About James Philip Beyor

See my full bio at https://www.movepublications.us/tools/lp/author/move/1/About_the_Author

Mononomeric Differential is a concept explored in the study Key to the Abyss, the second book in the Guarded Hearts Trilogy by James Beyor. It is a biological subconscious reality resulting from eye ear dominance. [1]
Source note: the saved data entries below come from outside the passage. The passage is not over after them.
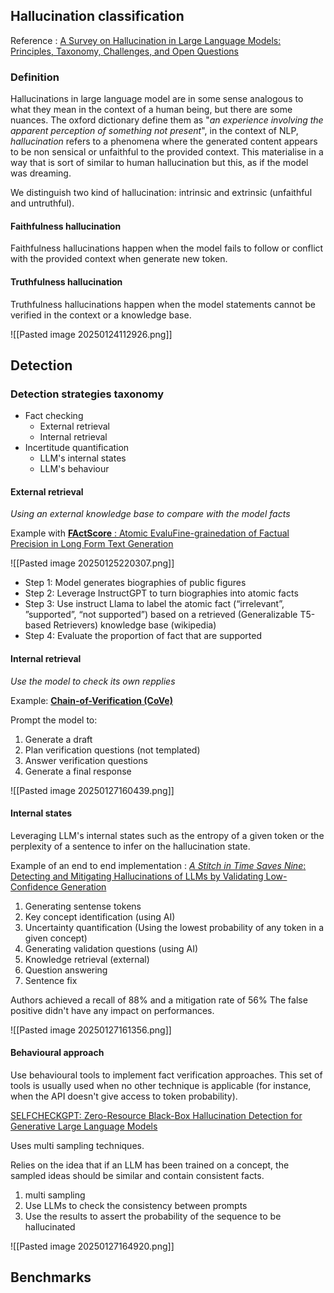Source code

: 

## Hallucination classification

Reference :  [A Survey on Hallucination in Large Language Models: Principles, Taxonomy, Challenges, and Open Questions](https://arxiv.org/abs/2311.05232)

### Definition

Hallucinations in large language model are in some sense analogous to what they mean in the context of a human being, but there are some nuances. The oxford dictionary define them as "*an experience involving the apparent perception of something not present*", in the context of NLP, *hallucination* refers to a phenomena where the generated content appears to be non sensical or unfaithful to the provided context. This materialise in a way that is sort of similar to human hallucination but this, as if the model was dreaming.

We distinguish two kind of hallucination: intrinsic and extrinsic (unfaithful and untruthful).
#### Faithfulness hallucination 

Faithfulness hallucinations happen when the model fails to follow or conflict with the provided context when generate new token.

#### Truthfulness hallucination

Truthfulness hallucinations happen when the model statements cannot be verified in the context or a knowledge base.

![[Pasted image 20250124112926.png]]

## Detection

### Detection strategies taxonomy  

- Fact checking
	- External retrieval
	- Internal retrieval
- Incertitude quantification
	- LLM's internal states
	- LLM's behaviour 


#### External retrieval

*Using an external knowledge base to compare with the model facts*



Example with [**FActScore** : Atomic EvaluFine-grainedation of Factual Precision in Long Form Text Generation](https://arxiv.org/abs/2305.14251)

![[Pasted image 20250125220307.png]]

- Step 1: Model generates biographies of public figures
- Step 2: Leverage InstructGPT to turn biographies into atomic facts
- Step 3: Use instruct Llama to label the atomic fact (“irrelevant”, ”supported”, “not supported”) based on a retrieved (Generalizable T5-based Retrievers) knowledge base (wikipedia)
- Step 4: Evaluate the proportion of fact that are supported

#### Internal retrieval

*Use the model to check its own repplies*

Example: **[Chain-of-Verification (CoVe)](https://arxiv.org/abs/2309.11495)**

Prompt the model to:
1. Generate a draft
2. Plan verification questions (not templated)
3. Answer verification questions
4. Generate a final response

![[Pasted image 20250127160439.png]]

#### Internal states

Leveraging LLM's internal states such as the entropy of a given token or the perplexity of a sentence to infer on the hallucination state.

Example of an end to end implementation :  [*A Stitch in Time Saves Nine*: Detecting and Mitigating Hallucinations of LLMs by Validating Low-Confidence Generation](https://arxiv.org/abs/2307.03987)


1. Generating sentense tokens
2. Key concept identification (using AI)
3. Uncertainty quantification (Using the lowest probability of any token in a given concept)
4. Generating validation questions (using AI)
5. Knowledge retrieval (external)
6. Question answering
7. Sentence fix

Authors achieved a recall of 88% and a mitigation rate of 56%
The false positive didn't have any impact on performances.


![[Pasted image 20250127161356.png]]

#### Behavioural approach

Use behavioural tools to implement fact verification approaches. This set of tools is usually used when no other technique is applicable (for instance, when the API doesn't give access to token probability).

[SELFCHECKGPT: Zero-Resource Black-Box Hallucination Detection for Generative Large Language Models](https://arxiv.org/abs/2303.08896)


Uses multi sampling techniques.

Relies on the idea that if an LLM has been trained on a concept, the sampled ideas should be similar and contain consistent facts.

1. multi sampling
2. Use LLMs to check the consistency between prompts
3. Use the results to assert the probability of the sequence to be hallucinated

![[Pasted image 20250127164920.png]]

## Benchmarks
The brain is designed to function with input from all five senses. Widely accepted is the fact that when one sense is diminished, as in blindness or deafness, the other senses will intensify. [2] Conversely, when one or two senses are exaggerated, the other sensory capacities will wither. Modern human function relies primarily and almost exclusively on the visual and auditory senses. The overloading of the visual and auditory lobes of the cerebral cortex creates a doctrine exaggeration. [3] The visual cortex, according to science, consumes 80% of the brains bio-energy. The extreme daily demands of the eye/ear dominate senses holds the brain in a state of biological stasis. The visual cortex of the brain is a part of the cerebral cortex that plays an important role in processing visual information. It is located in the occipital lobe in the back of the skull. The primary auditory cortex is the part of the temporal lobe that processes auditory information in humans and other vertebrates. It is a part of the auditory system, performing basic and higher functions in hearing.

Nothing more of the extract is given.